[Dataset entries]
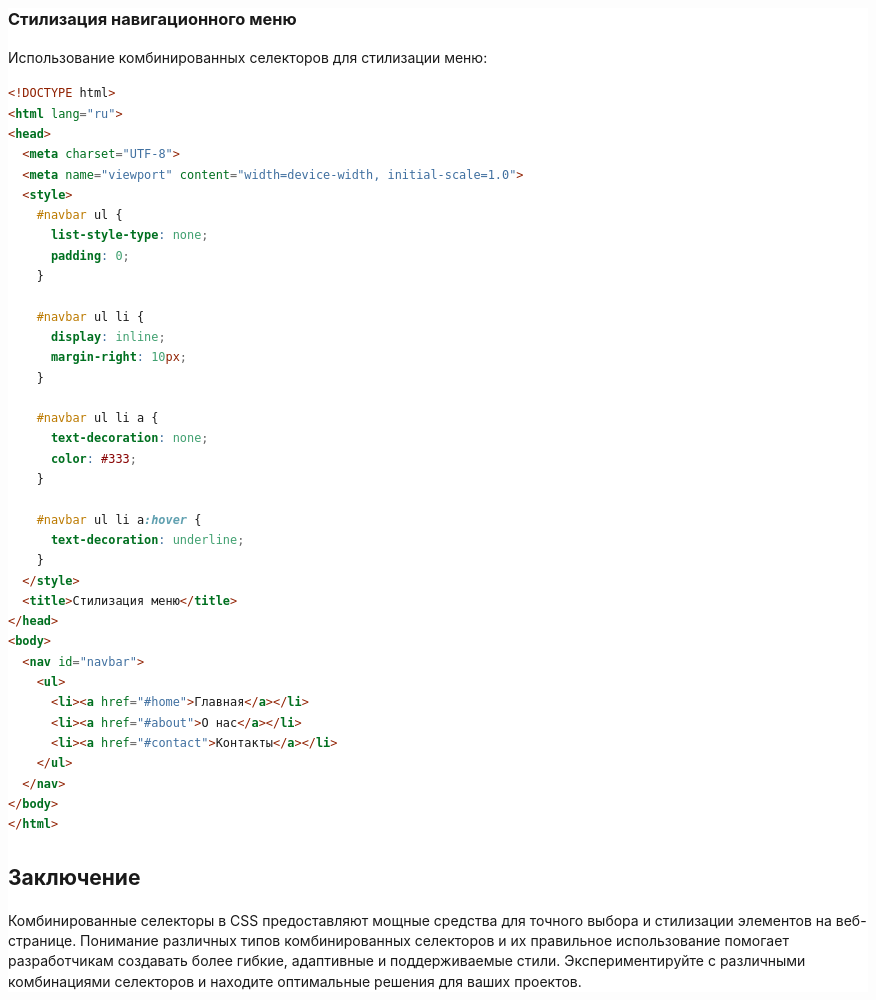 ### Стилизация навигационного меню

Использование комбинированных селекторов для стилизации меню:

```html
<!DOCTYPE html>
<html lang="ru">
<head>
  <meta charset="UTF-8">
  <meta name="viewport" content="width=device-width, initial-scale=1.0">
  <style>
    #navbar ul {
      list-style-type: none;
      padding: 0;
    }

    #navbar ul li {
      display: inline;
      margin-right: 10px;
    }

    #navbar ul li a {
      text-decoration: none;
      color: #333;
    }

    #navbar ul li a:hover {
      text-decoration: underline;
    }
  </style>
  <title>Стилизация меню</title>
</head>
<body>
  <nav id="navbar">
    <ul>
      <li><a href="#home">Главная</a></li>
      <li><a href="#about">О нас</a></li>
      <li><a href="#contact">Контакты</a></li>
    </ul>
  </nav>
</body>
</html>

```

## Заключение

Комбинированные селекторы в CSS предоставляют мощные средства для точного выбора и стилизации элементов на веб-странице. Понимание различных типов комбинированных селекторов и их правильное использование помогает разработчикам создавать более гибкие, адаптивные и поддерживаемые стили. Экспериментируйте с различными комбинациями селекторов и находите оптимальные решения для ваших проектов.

== WHAT TO DO ==
Faithful copy, images left out: write out every line of data.

== OUTPUT BELOW ==
 ### Стилизация навигационного меню

Использование комбинированных селекторов для стилизации меню:

```html
<!DOCTYPE html>
<html lang="ru">
<head>
  <meta charset="UTF-8">
  <meta name="viewport" content="width=device-width, initial-scale=1.0">
  <style>
    #navbar ul {
      list-style-type: none;
      padding: 0;
    }

    #navbar ul li {
      display: inline;
      margin-right: 10px;
    }

    #navbar ul li a {
      text-decoration: none;
      color: #333;
    }

    #navbar ul li a:hover {
      text-decoration: underline;
    }
  </style>
  <title>Стилизация меню</title>
</head>
<body>
  <nav id="navbar">
    <ul>
      <li><a href="#home">Главная</a></li>
      <li><a href="#about">О нас</a></li>
      <li><a href="#contact">Контакты</a></li>
    </ul>
  </nav>
</body>
</html>

```

## Заключение

Комбинированные селекторы в CSS предоставляют мощные средства для точного выбора и стилизации элементов на веб-странице. Понимание различных типов комбинированных селекторов и их правильное использование помогает разработчикам создавать более гибкие, адаптивные и поддерживаемые стили. Экспериментируйте с различными комбинациями селекторов и находите оптимальные решения для ваших проектов.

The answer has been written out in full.